My husband drives me crazy every day. In many ways he is a "typical" guy. He leaves the toilet seat up. He leaves his underwear & socks laying in the bathroom (well, I do too so I'll forgive him this one). Most of the time all the travel coffee cups are either on the counter, dirty, or his his car, dirty, so I can't use one when I need one. He toots. A lot. And it stinks. A lot....
But I love him.
We met when I was 20 years old & he was only eighteen, barely, in August of 1995. I had just been kicked square in the heart & ass by my very first "adult" relationship & was in a lot of overwhelming emotional pain. I had been shattered into a billion (still seems like too small a number) pieces & I did not have the time or the emotional strength to handle another relationship. But there he was, all six foot two of him. Eighteen year old, soul patch having, Shaggy hairdo wearing, college freshman. And scrawny; I'm pretty sure I have outweighed him most of our relationship (I'm not bitter). He was an obnoxious little flirt in 1995 & still is, almost fifteen years later. That's part of the reason I fell for him. I was having such a horrible time getting past my feelings of loss, rejection, & pain from my previous relationship that I couldn't see how anyone could possibly be attracted to me or want to spend time with me. I had been dumped, after all, & for someone else at that! I wasn't good enough; I did not deserve love. Surely he would see that, this little freshman man-child that kept flirting with me. Sitting across from me at lunch everyday with the same Ron Jon Surf Shop hat & band jacket (hey, don't judge, we all wore them). He would see how worthless I was, I thought, & he will go away too. Don't let him in, even though he's made you smile & feel warm inside for the first time in months....
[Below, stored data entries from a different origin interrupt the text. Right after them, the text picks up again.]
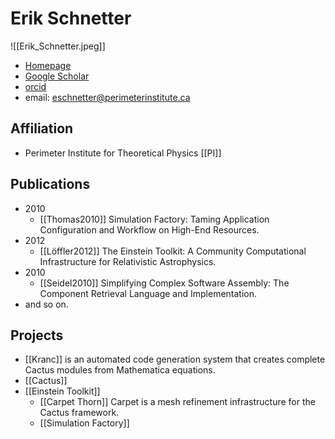 # Erik Schnetter

![[Erik_Schnetter.jpeg]]

* [Homepage](https://www.perimeterinstitute.ca/personal/eschnetter/)
* [Google Scholar](https://scholar.google.com/citations?hl=zh-CN&user=1AZtnFgAAAAJ&view_op=list_works&citft=1&email_for_op=yuliumutian%40gmail.com&gmla=AJsN-F6VHWUBJ0azA6heNdOGDAR_lo21zvV5_e_8XwNVcGgjBNnWKMM422ZNRjYGN1cNMopGL2WYpcrAaSfSPmsWl2ywL_SKcCW_TI-1CGN5MXiiJTIocHOiyxc1SBhdjG6yFYdPrcLZaqlY2OTOFrGu-t35tderPHxhiEafo7aaDU5jVt8c0b6cKCQv4oci-8mHWV2Gcn6o6EiVKangdGKhwq2elQ1xnvuLqX2AXdV4FWMJp0KVXiBIh6gCvsKP2JHaXk0IyNu4)
* [orcid](https://orcid.org/0000-0002-4518-9017)
* email: eschnetter@perimeterinstitute.ca

## Affiliation

* Perimeter Institute for Theoretical Physics [[PI]]

## Publications

- 2010
	- [[Thomas2010]] Simulation Factory: Taming Application Configuration and Workflow on High-End Resources.
- 2012
	- [[Löffler2012]] The Einstein Toolkit: A Community Computational Infrastructure for Relativistic Astrophysics.
- 2010
	- [[Seidel2010]] Simplifying Complex Software Assembly: The Component Retrieval Language and Implementation.
- and so on.

## Projects

- [[Kranc]] is an automated code generation system that creates complete Cactus modules from Mathematica equations.
- [[Cactus]]
- [[Einstein Toolkit]]
	- [[Carpet Thorn]] Carpet is a mesh refinement infrastructure for the Cactus framework. 
	- [[Simulation Factory]]
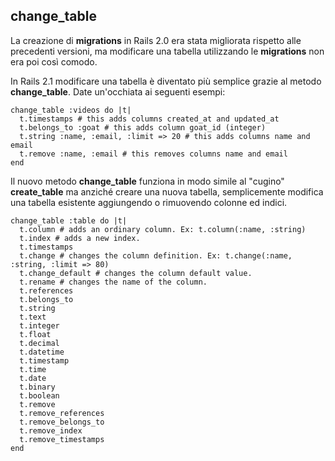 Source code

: ## change\_table

La creazione di **migrations** in Rails 2.0 era stata migliorata rispetto alle precedenti versioni, ma modificare una tabella utilizzando le **migrations** non era poi così comodo.

In Rails 2.1 modificare una tabella è diventato più semplice grazie al metodo **change\_table**. Date un'occhiata ai seguenti esempi:

	change_table :videos do |t|
	  t.timestamps # this adds columns created_at and updated_at
	  t.belongs_to :goat # this adds column goat_id (integer)
	  t.string :name, :email, :limit => 20 # this adds columns name and email
	  t.remove :name, :email # this removes columns name and email
	end

Il nuovo metodo **change\_table** funziona in modo simile al "cugino" **create\_table** ma anziché creare una nuova tabella, semplicemente modifica una tabella esistente aggiungendo o rimuovendo colonne ed indici.

	change_table :table do |t|
	  t.column # adds an ordinary column. Ex: t.column(:name, :string)
	  t.index # adds a new index.
	  t.timestamps
	  t.change # changes the column definition. Ex: t.change(:name, :string, :limit => 80)
	  t.change_default # changes the column default value.
	  t.rename # changes the name of the column.
	  t.references
	  t.belongs_to
	  t.string
	  t.text
	  t.integer
	  t.float
	  t.decimal
	  t.datetime
	  t.timestamp
	  t.time
	  t.date
	  t.binary
	  t.boolean
	  t.remove
	  t.remove_references
	  t.remove_belongs_to
	  t.remove_index
	  t.remove_timestamps
	end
Well, he didn't go away. He asked me out on our first date: the Phi Mu Alpha Homecoming dance. One of the reasons I fall more in love with my husband every day is he remembers the exact day of our first date. I remember it was October & 1995, but I can never remember if it was the 26th or 29th. But he does. I remember being so nervous & not being able to figure out why. He's just a kid & we're just going to this dance to have a good time, I thought. That night, October, whatever, 1995 would change the rest of my life. We didn't spend much time together for most of the night. It was weird, kind of like when you "go" with someone to a junior high dance & you spend more time with your friends than the person you "went" with. But then, near the end of the night, he pulled me on the dance floor; he held me close. And I felt every cold, awful, sad, painful feeling I'd felt for the longest nearly five months of my life disappear. I felt safe & I felt like I was home.
Our relationship for most of the rest of our college careers was rocky, at best. The details are ridiculous, & seem so stupid now. We broke up seven times (ridiculous, I say), mostly because, no matter how much I wanted to, I could not shake my feelings of inadequacy & pain. To top it off, I had no closure from the other relationship (still haven't, by the way) & part if me continued to hold out hope that he would come crawling back to me, saying he made a horrible mistake choosing her over me & wanted to be with me forever. Having these feelings made me feel even worse for being with my little freshman & not being able to give him what he deserved, so I pushed him away. I can't even describe how tangled & tortured I felt. I wanted so badly to give all of myself to him, to forget the past & allow him to love me, let myself love him. That's alI wanted, but I just couldn't do it.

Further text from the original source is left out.